Are you a mom? Do you ever have a Terrible, Horrible, No Good, Very, VERY Bad Day?
Occasionally, I like (okay, need) to share a little piece of my heart - a personal note - with you.
I am a deep sleeper. I mean VERY DEEP. I hear nothing, and little if anything awakes me . . . including my beep beep beeeeeeep
BEEEEEEEEEEP BEEEEEEEEEEP alarm clock. I'm not sure why, it's just the way I'm made (I do awake rested tho).
Today, is the second day of Jr. High. Today is picture day on the second day of Jr. High. Today, I slept thru my alarm clock and it began as a Terrible, Horrible, No Good, Very, VERY BAD DAY!
I ran into my daughter, Jessica's room, indicating I slept thru the alarm (apparently so did she as her alarm clark was buzz, buzz BUZZING away!). I said, "class begins in 10 minutes, get up get ready, and you can eat breakfast on the way." Downstairs I ran, toasted a waffle, made the lunch (totally dismissed the coffee machine I so enjoy greeting each morning - no time today - not now anyway), looked at the clock and quietly thanked God we live only 3 minutes away by car - but promptly remembered the traffic of 1400 moms and dads driving their little newbies to Jr. High - we WILL NOT MAKE IT.
My soon 2 b 13 year old was righteously furious with mum because she had to blaze thru putting in her contact lenses, brush her long golden blond locks, and oh no time to care for the desired (okay NEEDED on picture day) necessities for a new teen, like a touch of blush, lip gloss and last look in the mirror.
Okay, WE CAN MAKE IT on time, we can do it! We exited thru the garage to the car, then, she bumped her beloved shayna punum (head!) rushing out the door and the flood gates opened. OMG! The levy broke!

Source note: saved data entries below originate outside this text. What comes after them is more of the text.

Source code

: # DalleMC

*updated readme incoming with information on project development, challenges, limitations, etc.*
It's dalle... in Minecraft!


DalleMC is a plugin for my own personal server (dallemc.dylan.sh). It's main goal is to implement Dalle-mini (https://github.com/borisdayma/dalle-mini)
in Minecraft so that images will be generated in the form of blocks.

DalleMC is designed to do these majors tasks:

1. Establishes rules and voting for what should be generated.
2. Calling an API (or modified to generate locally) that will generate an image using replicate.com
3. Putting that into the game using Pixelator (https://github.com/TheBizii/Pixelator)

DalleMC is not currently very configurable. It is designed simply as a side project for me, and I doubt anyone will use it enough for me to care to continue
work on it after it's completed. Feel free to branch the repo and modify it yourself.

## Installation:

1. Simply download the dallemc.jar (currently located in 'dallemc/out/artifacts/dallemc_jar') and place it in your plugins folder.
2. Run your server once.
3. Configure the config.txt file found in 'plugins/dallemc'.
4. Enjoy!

Now, as a mom I can acknowledge responsibility for when I mess up (and I am incredibly hard on myself when I do), but I know it is sooooo important and valuable for our kids when we say those sweet words, "I am sorry." I can do my all to think ahead, to plan ahead, to circumvent problems BEFORE they occur, to fill my wee one's tool box of life with all the required I-am-going-to-live-a-successful-life tools and then some, ya know, just in case . . . but the emotions of a 12-13 year old I cannot control, nor manage. So, the tears poured, the contact lens was lost on the floor of the car (no she didn't put the cute little case with the drops/xtra lenses, etc in her back pack) sooooooooooooo as we approached the school, on time, but with tears, we had to turn around, return home to put in a replacement lens. She was late, on the second day of Jr. High, and it was picture day on the 2nd day of Jr. High, and first period was her scheduled picture time. OMG! I screwed up BIG TIME!

We both have lessons to learn from our
Terrible, Horrible, No Good, Very, VERY Bad Day: (1) I need to buy a new alarm clock, and never EVER oversleep again; and (2) my sweetpea and snickerdoodle needs to learn to pick up and use some of the tools in that
Tool-Box'O-Life I try to fill up each day.
I guess somewhere along the way they do, don't they? Those who preceed me, please, tell me they do, please.
So, as I was going thru the myriad of paperwork that came home on the first day of jr. high, I ran accross a statement that I have paraphrased and created this sweet little reminder to post up on her magnet board above her desk to keep her organized (ooh, another one of those tools). Hmm, wonder if she'll see it when she comes home.
And for me, and for you if you're a mom:
Now, I am off to take care of a million little other things today.
BIG SQUISHY HUGS - I think I may need one today too. Someday, this story will be funny.
lovingly, graciously, I am a real mom!